Évoquer la cité d’Athènes au Ve s. av. J.C. comme modèle de la démocratie est un lieu commun en histoire. A l’exception de l’Éloge funèbre de Périclès dans la Guerre du Péloponnèse de Thucydide, il n’existe aucun traité théorique de la démocratie athénienne rédigé par un contemporain. Ce modèle est donc une construction historique qui mérite d’être examiné. La démocratie athénienne est considérée comme le creuset de ce type régime politique qui place le citoyen, pourvus de droits politiques, sociaux et individuels, garantis par les lois, les nomoi, au centre de la gestion de la cité. Cette cité, la polis, est une d’abord une communauté d’hommes libres regroupés dans un territoire. L’avènement de la démocratie athénienne survient après les crises politiques du VIe av. J.-C où la cité connaît successivement la tyrannie puis l’oligarchie. Des réformes vont mettre en place la démocratie qui ne cesse d’évoluer et qui s’articule autour d’institutions chargées des affaires publiques.
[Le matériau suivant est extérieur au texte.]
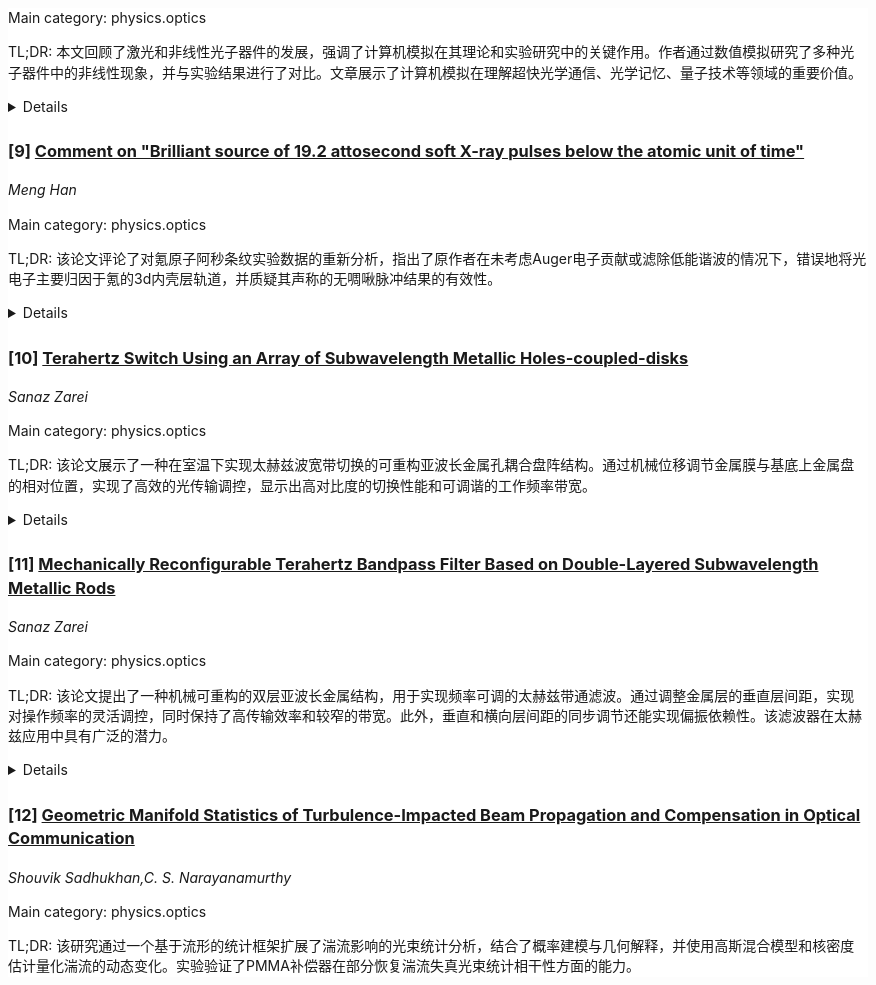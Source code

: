 Main category: physics.optics

TL;DR: 本文回顾了激光和非线性光子器件的发展，强调了计算机模拟在其理论和实验研究中的关键作用。作者通过数值模拟研究了多种光子器件中的非线性现象，并与实验结果进行了对比。文章展示了计算机模拟在理解超快光学通信、光学记忆、量子技术等领域的重要价值。


<details><summary>Details</summary></details>


### [9] [Comment on "Brilliant source of 19.2 attosecond soft X-ray pulses below the atomic unit of time"](https://arxiv.org/abs/2510.17949)
*Meng Han*

Main category: physics.optics

TL;DR: 该论文评论了对氪原子阿秒条纹实验数据的重新分析，指出了原作者在未考虑Auger电子贡献或滤除低能谐波的情况下，错误地将光电子主要归因于氪的3d内壳层轨道，并质疑其声称的无啁啾脉冲结果的有效性。


<details><summary>Details</summary></details>


### [10] [Terahertz Switch Using an Array of Subwavelength Metallic Holes-coupled-disks](https://arxiv.org/abs/2510.18009)
*Sanaz Zarei*

Main category: physics.optics

TL;DR: 该论文展示了一种在室温下实现太赫兹波宽带切换的可重构亚波长金属孔耦合盘阵结构。通过机械位移调节金属膜与基底上金属盘的相对位置，实现了高效的光传输调控，显示出高对比度的切换性能和可调谐的工作频率带宽。


<details><summary>Details</summary></details>


### [11] [Mechanically Reconfigurable Terahertz Bandpass Filter Based on Double-Layered Subwavelength Metallic Rods](https://arxiv.org/abs/2510.18023)
*Sanaz Zarei*

Main category: physics.optics

TL;DR: 该论文提出了一种机械可重构的双层亚波长金属结构，用于实现频率可调的太赫兹带通滤波。通过调整金属层的垂直层间距，实现对操作频率的灵活调控，同时保持了高传输效率和较窄的带宽。此外，垂直和横向层间距的同步调节还能实现偏振依赖性。该滤波器在太赫兹应用中具有广泛的潜力。


<details><summary>Details</summary></details>


### [12] [Geometric Manifold Statistics of Turbulence-Impacted Beam Propagation and Compensation in Optical Communication](https://arxiv.org/abs/2510.18295)
*Shouvik Sadhukhan,C. S. Narayanamurthy*

Main category: physics.optics

TL;DR: 该研究通过一个基于流形的统计框架扩展了湍流影响的光束统计分析，结合了概率建模与几何解释，并使用高斯混合模型和核密度估计量化湍流的动态变化。实验验证了PMMA补偿器在部分恢复湍流失真光束统计相干性方面的能力。
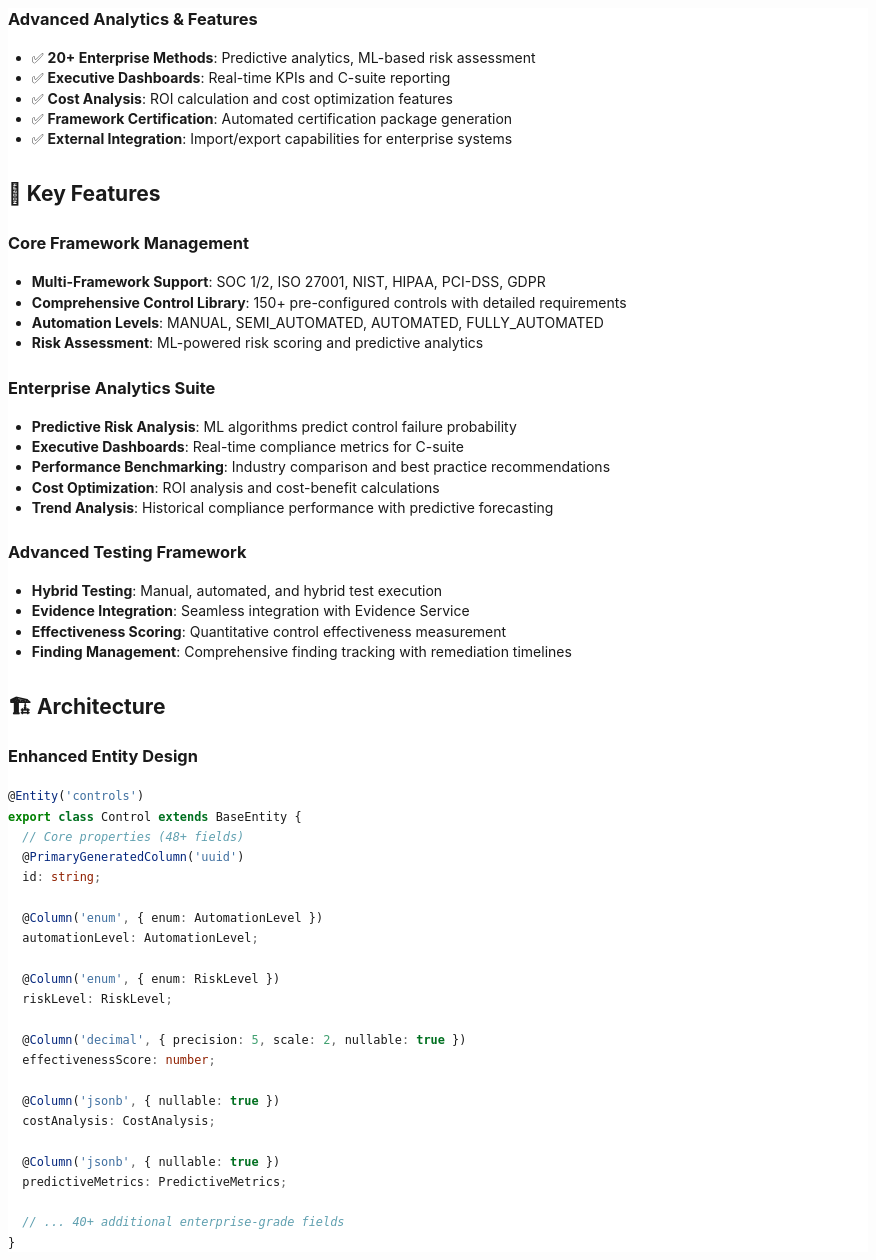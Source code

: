 ### Advanced Analytics & Features
- ✅ **20+ Enterprise Methods**: Predictive analytics, ML-based risk assessment
- ✅ **Executive Dashboards**: Real-time KPIs and C-suite reporting
- ✅ **Cost Analysis**: ROI calculation and cost optimization features
- ✅ **Framework Certification**: Automated certification package generation
- ✅ **External Integration**: Import/export capabilities for enterprise systems

## 🎯 Key Features

### Core Framework Management
- **Multi-Framework Support**: SOC 1/2, ISO 27001, NIST, HIPAA, PCI-DSS, GDPR
- **Comprehensive Control Library**: 150+ pre-configured controls with detailed requirements
- **Automation Levels**: MANUAL, SEMI_AUTOMATED, AUTOMATED, FULLY_AUTOMATED
- **Risk Assessment**: ML-powered risk scoring and predictive analytics

### Enterprise Analytics Suite
- **Predictive Risk Analysis**: ML algorithms predict control failure probability
- **Executive Dashboards**: Real-time compliance metrics for C-suite
- **Performance Benchmarking**: Industry comparison and best practice recommendations
- **Cost Optimization**: ROI analysis and cost-benefit calculations
- **Trend Analysis**: Historical compliance performance with predictive forecasting

### Advanced Testing Framework
- **Hybrid Testing**: Manual, automated, and hybrid test execution
- **Evidence Integration**: Seamless integration with Evidence Service
- **Effectiveness Scoring**: Quantitative control effectiveness measurement
- **Finding Management**: Comprehensive finding tracking with remediation timelines

## 🏗️ Architecture

### Enhanced Entity Design
```typescript
@Entity('controls')
export class Control extends BaseEntity {
  // Core properties (48+ fields)
  @PrimaryGeneratedColumn('uuid')
  id: string;
  
  @Column('enum', { enum: AutomationLevel })
  automationLevel: AutomationLevel;
  
  @Column('enum', { enum: RiskLevel })
  riskLevel: RiskLevel;
  
  @Column('decimal', { precision: 5, scale: 2, nullable: true })
  effectivenessScore: number;
  
  @Column('jsonb', { nullable: true })
  costAnalysis: CostAnalysis;
  
  @Column('jsonb', { nullable: true })
  predictiveMetrics: PredictiveMetrics;
  
  // ... 40+ additional enterprise-grade fields
}
```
L’étude des institutions politiques d’Athènes permet de comprendre ce qu’est la démocratie représentative et l’étude de ses limites nuance fortement la vision d’une démocratique idéale.
A) Le fonctionnement de la démocratie athénienne
Athènes a connu tous les régimes politiques : la monarchie, l’oligarchie (594-552), la tyrannie (552-508) puis la démocratie (508-322). Cette démocratie repose sur des institutions et un exercice du pouvoir résultant de réformes qui se sont imposées aux habitants de la cité.
La démocratie athénienne est le fruit d’une construction historique jalonnée par des réformes successives qui organisent l’exercice du pouvoir entre les citoyens.
Solon : archonte en 594 av. J.-C.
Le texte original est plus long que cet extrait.